For the data that follows, print the line with "- 🤔 I’m looking", the line with "Respositório contendo a", and all lines between them, exactly as they stand. Omit pictures and add nothing.

── Data provided ──

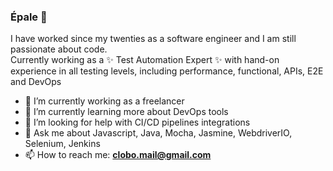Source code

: ### Épale 👋


I have worked since my twenties as a software engineer and I am still passionate about code.<br/>
Currently working as a ✨ Test Automation Expert ✨ with hand-on experience in all testing levels, including performance, functional, APIs, E2E and DevOps 

- 🔭 I’m currently working as a freelancer
- 🌱 I’m currently learning more about DevOps tools
- 🤔 I’m looking for help with CI/CD pipelines integrations
- 💬 Ask me about Javascript, Java, Mocha, Jasmine, WebdriverIO, Selenium, Jenkins
- 📫 How to reach me: **clobo.mail@gmail.com**

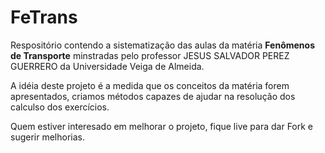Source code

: # FeTrans

Respositório contendo a sistematização das aulas da matéria <strong>Fenômenos de Transporte</strong> minstradas pelo professor JESUS SALVADOR PEREZ GUERRERO da Universidade  Veiga de Almeida. 

A idéia deste projeto é a medida que os conceitos da matéria forem apresentados, criamos métodos capazes de ajudar na resolução dos calculso dos exercícios. 

Quem estiver interesado em melhorar o projeto, fique live para dar Fork e sugerir melhorias.
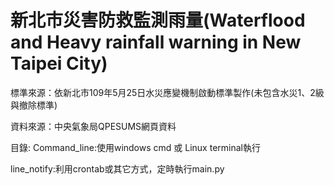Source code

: # 新北市災害防救監測雨量(Waterflood and Heavy rainfall warning in New Taipei City)

標準來源：依新北市109年5月25日水災應變機制啟動標準製作(未包含水災1、2級與撤除標準)

資料來源：中央氣象局QPESUMS網頁資料

目錄:
Command_line:使用windows cmd 或 Linux terminal執行

line_notify:利用crontab或其它方式，定時執行main.py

───

Exercise solution:
- 🤔 I’m looking for help with CI/CD pipelines integrations
- 💬 Ask me about Javascript, Java, Mocha, Jasmine, WebdriverIO, Selenium, Jenkins
- 📫 How to reach me: **clobo.mail@gmail.com**

Source code

: # FeTrans

Respositório contendo a sistematização das aulas da matéria <strong>Fenômenos de Transporte</strong> minstradas pelo professor JESUS SALVADOR PEREZ GUERRERO da Universidade  Veiga de Almeida. 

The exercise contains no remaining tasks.